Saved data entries
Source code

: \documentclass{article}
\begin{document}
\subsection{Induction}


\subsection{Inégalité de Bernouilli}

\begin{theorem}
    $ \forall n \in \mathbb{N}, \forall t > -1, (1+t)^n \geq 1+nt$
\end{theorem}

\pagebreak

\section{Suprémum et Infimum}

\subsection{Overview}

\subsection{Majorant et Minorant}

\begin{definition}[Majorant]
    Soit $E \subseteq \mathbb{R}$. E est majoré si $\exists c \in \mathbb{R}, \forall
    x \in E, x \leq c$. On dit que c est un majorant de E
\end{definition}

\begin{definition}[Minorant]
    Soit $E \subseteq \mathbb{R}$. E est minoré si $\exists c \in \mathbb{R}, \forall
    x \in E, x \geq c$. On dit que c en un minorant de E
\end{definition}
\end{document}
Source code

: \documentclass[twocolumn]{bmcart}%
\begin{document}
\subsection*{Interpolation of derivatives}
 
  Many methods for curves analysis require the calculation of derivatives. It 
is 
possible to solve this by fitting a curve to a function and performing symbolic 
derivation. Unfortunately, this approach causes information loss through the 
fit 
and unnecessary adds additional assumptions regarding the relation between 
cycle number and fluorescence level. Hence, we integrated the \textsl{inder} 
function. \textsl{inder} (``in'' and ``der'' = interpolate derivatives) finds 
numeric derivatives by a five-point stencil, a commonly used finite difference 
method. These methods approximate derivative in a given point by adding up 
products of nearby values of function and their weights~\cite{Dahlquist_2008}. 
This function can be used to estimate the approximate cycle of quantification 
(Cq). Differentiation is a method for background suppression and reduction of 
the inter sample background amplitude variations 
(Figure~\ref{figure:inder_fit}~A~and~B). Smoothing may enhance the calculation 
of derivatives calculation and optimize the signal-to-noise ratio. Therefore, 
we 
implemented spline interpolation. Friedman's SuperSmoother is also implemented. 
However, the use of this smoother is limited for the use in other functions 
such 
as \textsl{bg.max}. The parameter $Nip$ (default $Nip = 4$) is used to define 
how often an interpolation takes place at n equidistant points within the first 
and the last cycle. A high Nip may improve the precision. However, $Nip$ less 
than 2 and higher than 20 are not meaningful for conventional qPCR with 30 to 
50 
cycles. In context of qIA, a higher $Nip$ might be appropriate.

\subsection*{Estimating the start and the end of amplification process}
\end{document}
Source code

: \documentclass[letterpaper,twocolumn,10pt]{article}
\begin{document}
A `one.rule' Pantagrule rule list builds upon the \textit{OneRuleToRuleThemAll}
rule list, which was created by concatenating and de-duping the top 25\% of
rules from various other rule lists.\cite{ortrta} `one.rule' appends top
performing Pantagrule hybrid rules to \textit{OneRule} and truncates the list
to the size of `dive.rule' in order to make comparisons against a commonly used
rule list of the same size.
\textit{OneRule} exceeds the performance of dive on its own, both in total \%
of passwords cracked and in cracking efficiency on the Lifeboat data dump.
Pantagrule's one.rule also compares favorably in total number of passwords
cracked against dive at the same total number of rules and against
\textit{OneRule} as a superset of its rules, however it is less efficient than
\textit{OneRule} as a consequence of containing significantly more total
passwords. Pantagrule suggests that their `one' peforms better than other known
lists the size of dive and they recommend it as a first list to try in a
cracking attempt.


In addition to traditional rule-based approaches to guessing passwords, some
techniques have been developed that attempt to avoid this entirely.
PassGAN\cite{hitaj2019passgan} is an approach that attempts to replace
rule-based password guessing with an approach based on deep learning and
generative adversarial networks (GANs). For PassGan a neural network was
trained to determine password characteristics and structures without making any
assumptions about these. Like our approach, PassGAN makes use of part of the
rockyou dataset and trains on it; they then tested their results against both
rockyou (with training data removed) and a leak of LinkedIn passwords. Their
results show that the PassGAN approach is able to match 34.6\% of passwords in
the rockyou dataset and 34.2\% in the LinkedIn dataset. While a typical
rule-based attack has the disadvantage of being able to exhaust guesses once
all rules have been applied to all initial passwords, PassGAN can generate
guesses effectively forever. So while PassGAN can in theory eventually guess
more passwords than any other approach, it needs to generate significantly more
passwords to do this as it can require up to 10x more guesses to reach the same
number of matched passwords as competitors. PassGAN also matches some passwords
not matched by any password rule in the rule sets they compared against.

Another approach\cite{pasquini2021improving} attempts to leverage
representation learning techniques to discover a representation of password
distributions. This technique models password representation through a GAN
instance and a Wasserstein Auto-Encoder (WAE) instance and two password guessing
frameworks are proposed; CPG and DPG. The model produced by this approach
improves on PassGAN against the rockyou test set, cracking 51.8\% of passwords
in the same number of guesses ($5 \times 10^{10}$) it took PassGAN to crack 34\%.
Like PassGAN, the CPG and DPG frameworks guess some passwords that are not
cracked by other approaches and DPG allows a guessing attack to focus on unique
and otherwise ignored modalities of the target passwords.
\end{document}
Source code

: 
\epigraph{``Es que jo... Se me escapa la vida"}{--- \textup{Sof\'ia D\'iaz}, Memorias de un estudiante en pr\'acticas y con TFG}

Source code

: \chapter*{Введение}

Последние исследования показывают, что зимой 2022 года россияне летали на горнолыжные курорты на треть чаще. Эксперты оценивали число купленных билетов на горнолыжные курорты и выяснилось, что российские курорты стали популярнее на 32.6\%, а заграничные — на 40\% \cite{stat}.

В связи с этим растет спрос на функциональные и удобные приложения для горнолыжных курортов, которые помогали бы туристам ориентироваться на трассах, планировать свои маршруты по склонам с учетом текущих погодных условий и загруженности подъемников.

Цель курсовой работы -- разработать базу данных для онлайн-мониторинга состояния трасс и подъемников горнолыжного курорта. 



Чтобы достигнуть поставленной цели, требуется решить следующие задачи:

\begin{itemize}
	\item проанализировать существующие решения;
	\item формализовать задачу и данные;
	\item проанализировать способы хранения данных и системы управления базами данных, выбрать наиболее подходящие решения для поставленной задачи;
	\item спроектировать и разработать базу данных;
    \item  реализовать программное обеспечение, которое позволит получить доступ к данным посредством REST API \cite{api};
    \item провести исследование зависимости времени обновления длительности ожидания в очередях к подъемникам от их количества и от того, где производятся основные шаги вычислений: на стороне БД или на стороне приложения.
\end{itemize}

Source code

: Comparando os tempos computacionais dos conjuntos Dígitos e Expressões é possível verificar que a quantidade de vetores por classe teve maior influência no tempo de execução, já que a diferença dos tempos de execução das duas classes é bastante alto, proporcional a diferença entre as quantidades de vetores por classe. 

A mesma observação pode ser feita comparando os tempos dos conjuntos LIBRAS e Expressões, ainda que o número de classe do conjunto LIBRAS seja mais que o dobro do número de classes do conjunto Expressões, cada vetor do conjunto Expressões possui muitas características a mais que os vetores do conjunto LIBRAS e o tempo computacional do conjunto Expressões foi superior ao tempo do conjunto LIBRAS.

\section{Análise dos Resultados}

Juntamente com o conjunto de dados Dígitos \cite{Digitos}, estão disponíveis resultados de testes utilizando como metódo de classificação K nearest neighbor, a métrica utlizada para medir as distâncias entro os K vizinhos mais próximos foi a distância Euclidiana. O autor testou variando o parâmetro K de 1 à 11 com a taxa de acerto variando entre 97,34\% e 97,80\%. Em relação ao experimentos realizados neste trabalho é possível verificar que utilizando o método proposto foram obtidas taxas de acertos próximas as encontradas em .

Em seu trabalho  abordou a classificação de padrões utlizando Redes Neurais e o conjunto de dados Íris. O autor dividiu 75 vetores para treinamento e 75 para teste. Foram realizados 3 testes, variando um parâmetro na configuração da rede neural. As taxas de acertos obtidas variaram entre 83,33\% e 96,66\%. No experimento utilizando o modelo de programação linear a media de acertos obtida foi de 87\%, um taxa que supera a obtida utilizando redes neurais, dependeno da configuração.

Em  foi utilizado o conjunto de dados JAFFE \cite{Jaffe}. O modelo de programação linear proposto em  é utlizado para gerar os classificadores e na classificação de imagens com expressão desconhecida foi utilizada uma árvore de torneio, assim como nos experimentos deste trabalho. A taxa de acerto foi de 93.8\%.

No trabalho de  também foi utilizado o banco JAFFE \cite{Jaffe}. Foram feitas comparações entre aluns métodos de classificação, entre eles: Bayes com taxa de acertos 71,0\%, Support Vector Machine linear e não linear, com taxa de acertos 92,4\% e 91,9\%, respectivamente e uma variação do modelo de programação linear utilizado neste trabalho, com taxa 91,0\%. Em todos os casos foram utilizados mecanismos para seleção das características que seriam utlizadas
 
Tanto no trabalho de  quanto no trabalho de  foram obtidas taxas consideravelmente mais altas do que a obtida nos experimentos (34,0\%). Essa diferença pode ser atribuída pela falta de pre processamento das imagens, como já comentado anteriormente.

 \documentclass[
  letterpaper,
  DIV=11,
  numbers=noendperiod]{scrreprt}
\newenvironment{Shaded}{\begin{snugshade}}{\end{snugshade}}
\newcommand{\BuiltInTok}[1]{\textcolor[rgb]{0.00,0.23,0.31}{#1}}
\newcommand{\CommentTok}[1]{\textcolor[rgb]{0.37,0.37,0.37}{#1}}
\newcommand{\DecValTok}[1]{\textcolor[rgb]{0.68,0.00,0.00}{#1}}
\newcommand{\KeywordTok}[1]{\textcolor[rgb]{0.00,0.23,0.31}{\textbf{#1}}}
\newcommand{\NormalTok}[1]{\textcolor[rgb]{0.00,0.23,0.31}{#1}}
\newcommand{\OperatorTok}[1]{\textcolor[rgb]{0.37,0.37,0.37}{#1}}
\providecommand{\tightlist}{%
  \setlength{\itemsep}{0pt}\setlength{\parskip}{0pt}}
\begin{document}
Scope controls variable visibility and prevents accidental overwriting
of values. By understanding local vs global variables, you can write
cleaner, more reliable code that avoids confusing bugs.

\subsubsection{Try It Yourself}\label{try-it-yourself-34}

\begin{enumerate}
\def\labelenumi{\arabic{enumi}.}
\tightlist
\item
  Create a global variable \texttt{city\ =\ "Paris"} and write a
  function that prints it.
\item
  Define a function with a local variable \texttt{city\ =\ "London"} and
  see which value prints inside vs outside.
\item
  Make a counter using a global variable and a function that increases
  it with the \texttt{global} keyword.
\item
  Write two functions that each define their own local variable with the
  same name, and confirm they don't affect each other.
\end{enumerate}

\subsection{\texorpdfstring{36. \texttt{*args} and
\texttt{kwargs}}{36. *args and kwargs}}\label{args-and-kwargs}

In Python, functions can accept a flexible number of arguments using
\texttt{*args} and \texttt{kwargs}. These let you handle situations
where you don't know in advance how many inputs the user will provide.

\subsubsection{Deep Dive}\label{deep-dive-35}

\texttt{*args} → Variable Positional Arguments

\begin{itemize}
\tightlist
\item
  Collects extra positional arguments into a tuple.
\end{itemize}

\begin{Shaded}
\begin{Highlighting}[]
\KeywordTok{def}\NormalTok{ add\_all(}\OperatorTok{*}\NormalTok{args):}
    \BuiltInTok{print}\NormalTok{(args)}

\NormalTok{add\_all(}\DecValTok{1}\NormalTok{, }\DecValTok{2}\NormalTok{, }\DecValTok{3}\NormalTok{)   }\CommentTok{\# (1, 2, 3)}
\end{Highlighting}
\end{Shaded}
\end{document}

Task requirements: Pull every line containing the string "generate" out of the data above and copy it.

Response box:
all rules have been applied to all initial passwords, PassGAN can generate
more passwords than any other approach, it needs to generate significantly more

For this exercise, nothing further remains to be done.